网络作家在网络文本中所构建的世界替换掉了现世所存在的真实,改以指向过去或未来乃至平行时空的异度世界为现实,为构建文本世界涂上了合理的真實色彩。然而,这些作家却不是“怀有希望”的空想家,他们的作品消解了传统文学的“宏大叙事”,同时把这种“希望”化为一场场游戏,在虚无中勾勒自由之境,即“在乌托邦上构建乌托邦。”

《华胥引》充斥着以女主人公为第一人称的心理意识,文本中的梦境是以做梦者内心最深的欲望建构的,梦里的一切充满做梦者的潜意识。唐七将文本营构成一个巨大的欲望空间,当中弥漫着大量情感意识的铺叙和心理欲望的书写,同时她又清醒地指出现实人生没有这样满足人心欲望的华胥引,不会给人重来和补过的机会,人生只能靠自己把握。正如慕言一开始接近君拂,就是为了接近她身上那能通过梦境探听他人隐私的秘术,但他最终却没有因为权欲而抢夺它,他也是一个活得坦荡清醒的人,明白有些东西可以靠自己的能力争取,不屑通过一些旁门左道窃取。

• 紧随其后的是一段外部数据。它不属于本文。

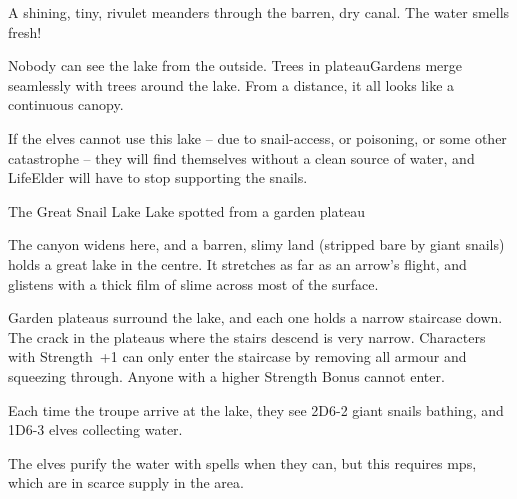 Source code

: \begin{boxtext}
  A shining, tiny, rivulet meanders through the barren, dry canal.
  The water smells fresh!
\end{boxtext}

Nobody can see the lake from the outside.
Trees in \gls{plateauGardens} merge seamlessly with trees around the lake.
From a distance, it all looks like a continuous canopy.

If the elves cannot use this lake -- due to snail-access, or poisoning, or some other catastrophe -- they will find themselves without a clean source of water, and \gls{LifeElder} will have to stop supporting the snails.

{The Great Snail Lake}%
{Lake spotted from a garden plateau}%

The canyon widens here, and a barren, slimy land (stripped bare by giant snails) holds a great lake in the centre.
It stretches as far as an arrow's flight, and glistens with a thick film of slime across most of the surface.

Garden plateaus surround the lake, and each one holds a narrow staircase down.
The crack in the plateaus where the stairs descend is very narrow.
Characters with Strength~+1 can only enter the staircase by removing all armour and squeezing through.
Anyone with a higher Strength Bonus cannot enter.

Each time the troupe arrive at the lake,
they see 2D6-2 giant snails bathing, and 1D6-3 elves collecting water.

The elves purify the water with spells when they can, but this requires \glspl{mp}, which are in scarce supply in the area.

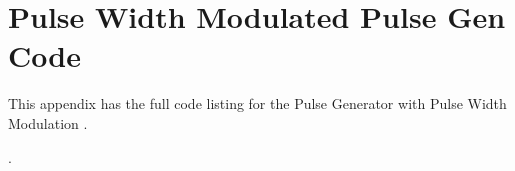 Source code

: \chapter{Pulse Width Modulated Pulse Gen Code} \label{App:PWMGenCode}
This appendix has the full code listing for the Pulse Generator with Pulse Width Modulation .

.  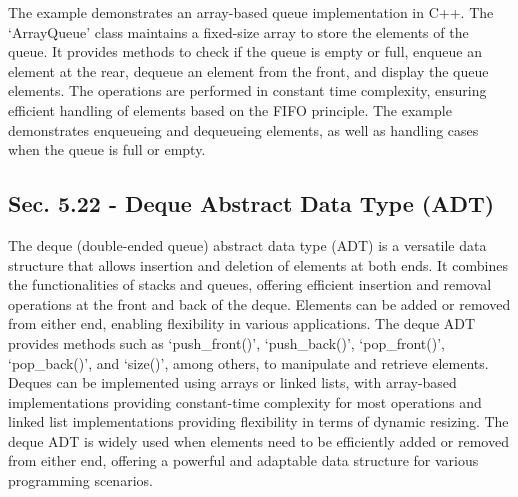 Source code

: \begin{solution}
    \horizontalline

    The example demonstrates an array-based queue implementation in C++. The `ArrayQueue' class maintains a fixed-size array to store the elements of the queue. It provides methods to check if the queue is empty or full, enqueue an element at the rear, dequeue an element from the front, and display the queue elements. The operations are performed in constant time complexity, ensuring efficient handling 
    of elements based on the FIFO principle. The example demonstrates enqueueing and dequeueing elements, as well as handling cases when the queue is full or empty.
\end{solution}

\subsection*{Sec. 5.22 - Deque Abstract Data Type (ADT)}

The deque (double-ended queue) abstract data type (ADT) is a versatile data structure that allows insertion and deletion of elements at both ends. It combines the functionalities of stacks and queues, offering efficient insertion and removal operations at the front and back of the deque. Elements can be added or removed from either end, enabling flexibility in various applications. The deque ADT provides 
methods such as `push\_front()', `push\_back()', `pop\_front()', `pop\_back()', and `size()', among others, to manipulate and retrieve elements. Deques can be implemented using arrays or linked lists, with array-based implementations providing constant-time complexity for most operations and linked list implementations providing flexibility in terms of dynamic resizing. The deque ADT is widely used when elements 
need to be efficiently added or removed from either end, offering a powerful and adaptable data structure for various programming scenarios.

唐七试图思考放纵欲望和直面现实之间的取舍关系,然而《华胥引》还是无可避免地成为一部价值浅薄的作品。不可否認,唐七是一个善于隐匿的聪明作家,她不像其他网络小说作家重身体描写,用大段文字直白露骨地铺叙开来,变成又臭又长的裹脚布。作为女性网络玄幻小说作家,唐七省略了很多玄幻形象的描写,她的文字将对家国和个体命运的感怀结合,形成具有古典风雅色彩的表意语言。但她在情节上打耽美、姐弟恋,甜宠文的擦边球,有迎合观众阅读趣味的嫌疑,最重要的是,这部作品同当今的大部分网络小说一样格局狭小。《华胥引》里的主人公们都将爱情当作人生信仰,为爱而生,为爱而亡。他们的爱情覆盖了其他个人情感,变成其人生依托。书写爱情悲剧是一种需要精神深度的创作方式,指的是它不仅将爱情故事作为叙述焦点,还借此表现命运、社会、文化等更深刻的主题。当然,唐七对人性的挣扎做了独特的思考,但故事中承载的社会内容还是相对较少,当中的生命逻辑和历史逻辑又不能处于相一致的阔大视野中。她只是在构建一种爱情乌托邦,读者能陷入作者构建的幻梦世界,在当中感同身受。但这个世界到底还是跟现实爱情世界相左的,里面的人物形象都只是按作者的女性臆想塑造的。当中描绘的场景和时代环境是浩大壮阔的,唐七却无力构架一个真正九州式的奇幻世界图景,当中的世界构架不是ACG模式的,没有江南的《九州》系列小说中纯粹的游戏性。她的玄幻小说更多地关注于人物关系而弱化了背景设置。当然,玄幻小说类型本就是五花八门的,所以并不能说唐七的玄幻小说就是伪玄幻。这涉及网络小说的男频小说和女频小说的区别性,里面显露出性别意识导致的玄幻小说的门类差异。唐七受到中国传统文学影响,西方奇幻文学和网络游戏在她的小说里作用很小。这一好处是减少了玄幻世界的特异性,还原一个更纯粹的叙事世界,“玄幻”只是构建绮丽故事的借力点。读者无须关注玄幻世界本身的游戏蓝本,只需在女性经验中共情。这种形而上的越界想象只是依托玄幻世界的外壳来刻画爱情故事。所以它的精神格局注定是狭小的,只有爱情是其唯一支撑点,当中的传统文化元素只是游离于作品精神内核的点缀。但当网络文学像传统精英文学一样将思想深度作为优先选择,读者又会离它而去,这就形成网络作家面临的价值悖论。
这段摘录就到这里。